> WHAT IS REQUIRED:
Read the lines of the data below and retrieve those with "ImmutableUserAgent".

> Stored data entries:
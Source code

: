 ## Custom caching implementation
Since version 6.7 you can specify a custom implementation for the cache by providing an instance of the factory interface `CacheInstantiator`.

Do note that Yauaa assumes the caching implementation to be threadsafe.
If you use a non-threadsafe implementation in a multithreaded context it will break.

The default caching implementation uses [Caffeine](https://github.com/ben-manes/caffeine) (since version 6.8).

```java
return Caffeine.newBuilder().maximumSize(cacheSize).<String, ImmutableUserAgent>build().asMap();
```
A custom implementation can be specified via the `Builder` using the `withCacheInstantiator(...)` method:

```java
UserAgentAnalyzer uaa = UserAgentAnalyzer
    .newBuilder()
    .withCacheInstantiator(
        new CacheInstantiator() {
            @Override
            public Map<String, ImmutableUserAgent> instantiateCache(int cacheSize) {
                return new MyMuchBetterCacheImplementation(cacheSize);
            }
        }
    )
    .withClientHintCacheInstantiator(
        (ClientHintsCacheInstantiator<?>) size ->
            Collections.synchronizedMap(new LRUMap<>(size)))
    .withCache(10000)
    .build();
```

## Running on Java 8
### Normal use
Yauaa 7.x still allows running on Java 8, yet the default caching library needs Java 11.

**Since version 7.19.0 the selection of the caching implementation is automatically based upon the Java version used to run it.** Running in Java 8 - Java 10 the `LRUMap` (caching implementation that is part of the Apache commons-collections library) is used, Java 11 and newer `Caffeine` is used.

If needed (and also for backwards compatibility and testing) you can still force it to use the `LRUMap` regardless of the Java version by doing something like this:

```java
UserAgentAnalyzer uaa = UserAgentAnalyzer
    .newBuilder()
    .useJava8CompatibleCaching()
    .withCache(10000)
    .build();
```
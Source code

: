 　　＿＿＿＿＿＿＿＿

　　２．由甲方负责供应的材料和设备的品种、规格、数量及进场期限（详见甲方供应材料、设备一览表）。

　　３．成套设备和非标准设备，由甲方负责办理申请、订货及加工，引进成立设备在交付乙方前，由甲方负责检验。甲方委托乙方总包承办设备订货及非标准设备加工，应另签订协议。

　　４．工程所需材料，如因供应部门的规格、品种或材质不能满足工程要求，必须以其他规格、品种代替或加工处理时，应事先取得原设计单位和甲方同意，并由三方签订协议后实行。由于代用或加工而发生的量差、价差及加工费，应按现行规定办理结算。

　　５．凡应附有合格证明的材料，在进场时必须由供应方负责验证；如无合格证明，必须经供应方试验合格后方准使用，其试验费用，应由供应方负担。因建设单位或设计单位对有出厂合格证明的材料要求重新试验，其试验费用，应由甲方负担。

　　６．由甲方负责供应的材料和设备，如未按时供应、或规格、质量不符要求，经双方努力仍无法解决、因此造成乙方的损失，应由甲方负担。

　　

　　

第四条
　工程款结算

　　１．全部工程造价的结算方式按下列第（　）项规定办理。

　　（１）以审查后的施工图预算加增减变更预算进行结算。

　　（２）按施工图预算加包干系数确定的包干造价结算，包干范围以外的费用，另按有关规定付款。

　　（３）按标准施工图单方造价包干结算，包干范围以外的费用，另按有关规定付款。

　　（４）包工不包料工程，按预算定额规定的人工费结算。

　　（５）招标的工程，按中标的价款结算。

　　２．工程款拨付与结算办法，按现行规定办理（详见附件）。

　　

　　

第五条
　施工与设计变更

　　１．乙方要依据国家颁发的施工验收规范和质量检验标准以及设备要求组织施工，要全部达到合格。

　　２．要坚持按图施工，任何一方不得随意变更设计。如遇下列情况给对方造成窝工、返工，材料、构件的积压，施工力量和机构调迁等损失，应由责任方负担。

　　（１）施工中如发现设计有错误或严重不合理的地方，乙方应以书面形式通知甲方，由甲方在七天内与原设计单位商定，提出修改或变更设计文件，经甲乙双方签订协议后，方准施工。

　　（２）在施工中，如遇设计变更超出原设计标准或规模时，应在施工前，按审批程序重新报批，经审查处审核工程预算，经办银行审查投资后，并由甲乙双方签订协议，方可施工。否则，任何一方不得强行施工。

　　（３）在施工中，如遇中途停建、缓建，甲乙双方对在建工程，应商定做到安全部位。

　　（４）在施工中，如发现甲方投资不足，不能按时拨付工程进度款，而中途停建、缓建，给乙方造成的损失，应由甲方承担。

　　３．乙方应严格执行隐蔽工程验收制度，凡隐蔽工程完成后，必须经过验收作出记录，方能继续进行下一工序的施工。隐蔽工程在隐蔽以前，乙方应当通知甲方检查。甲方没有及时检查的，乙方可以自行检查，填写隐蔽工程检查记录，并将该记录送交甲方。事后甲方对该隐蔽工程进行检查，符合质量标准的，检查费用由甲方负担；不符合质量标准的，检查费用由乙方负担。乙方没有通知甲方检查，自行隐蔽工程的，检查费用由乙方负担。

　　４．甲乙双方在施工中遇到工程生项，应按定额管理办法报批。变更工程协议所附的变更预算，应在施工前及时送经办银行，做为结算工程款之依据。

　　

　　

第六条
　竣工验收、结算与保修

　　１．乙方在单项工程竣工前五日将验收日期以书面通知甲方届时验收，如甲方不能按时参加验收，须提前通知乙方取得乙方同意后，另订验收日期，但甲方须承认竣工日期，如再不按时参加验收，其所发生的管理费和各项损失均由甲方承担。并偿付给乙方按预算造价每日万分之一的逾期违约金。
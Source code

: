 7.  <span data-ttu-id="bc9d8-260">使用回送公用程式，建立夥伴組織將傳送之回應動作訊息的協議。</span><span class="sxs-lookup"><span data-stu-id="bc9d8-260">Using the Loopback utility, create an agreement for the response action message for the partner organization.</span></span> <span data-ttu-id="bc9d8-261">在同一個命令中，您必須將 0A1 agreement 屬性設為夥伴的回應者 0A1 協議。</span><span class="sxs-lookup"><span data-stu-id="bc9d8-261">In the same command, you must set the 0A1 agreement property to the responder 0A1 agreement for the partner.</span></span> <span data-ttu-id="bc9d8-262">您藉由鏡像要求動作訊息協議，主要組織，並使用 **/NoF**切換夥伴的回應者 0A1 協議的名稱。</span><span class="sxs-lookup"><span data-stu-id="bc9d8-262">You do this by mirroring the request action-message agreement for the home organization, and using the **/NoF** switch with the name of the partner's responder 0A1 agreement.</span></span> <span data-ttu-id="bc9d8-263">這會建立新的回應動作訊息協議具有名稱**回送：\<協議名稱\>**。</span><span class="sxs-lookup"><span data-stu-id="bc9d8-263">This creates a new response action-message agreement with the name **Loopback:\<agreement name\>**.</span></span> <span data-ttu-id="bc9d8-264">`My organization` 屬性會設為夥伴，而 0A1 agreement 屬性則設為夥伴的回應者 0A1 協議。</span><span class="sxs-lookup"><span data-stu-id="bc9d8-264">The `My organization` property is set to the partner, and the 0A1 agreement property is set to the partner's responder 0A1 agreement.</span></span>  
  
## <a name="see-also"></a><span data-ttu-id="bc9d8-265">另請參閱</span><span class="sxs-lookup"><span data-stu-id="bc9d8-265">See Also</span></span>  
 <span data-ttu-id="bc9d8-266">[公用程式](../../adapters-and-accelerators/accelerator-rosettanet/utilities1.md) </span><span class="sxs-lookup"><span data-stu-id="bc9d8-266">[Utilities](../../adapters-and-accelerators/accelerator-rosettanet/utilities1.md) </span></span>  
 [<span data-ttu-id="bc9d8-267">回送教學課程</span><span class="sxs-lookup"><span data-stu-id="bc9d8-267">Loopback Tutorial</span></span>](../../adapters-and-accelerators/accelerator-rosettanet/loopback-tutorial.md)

> RESPONSE TO THIS TASK:
return Caffeine.newBuilder().maximumSize(cacheSize).<String, ImmutableUserAgent>build().asMap();
            public Map<String, ImmutableUserAgent> instantiateCache(int cacheSize) {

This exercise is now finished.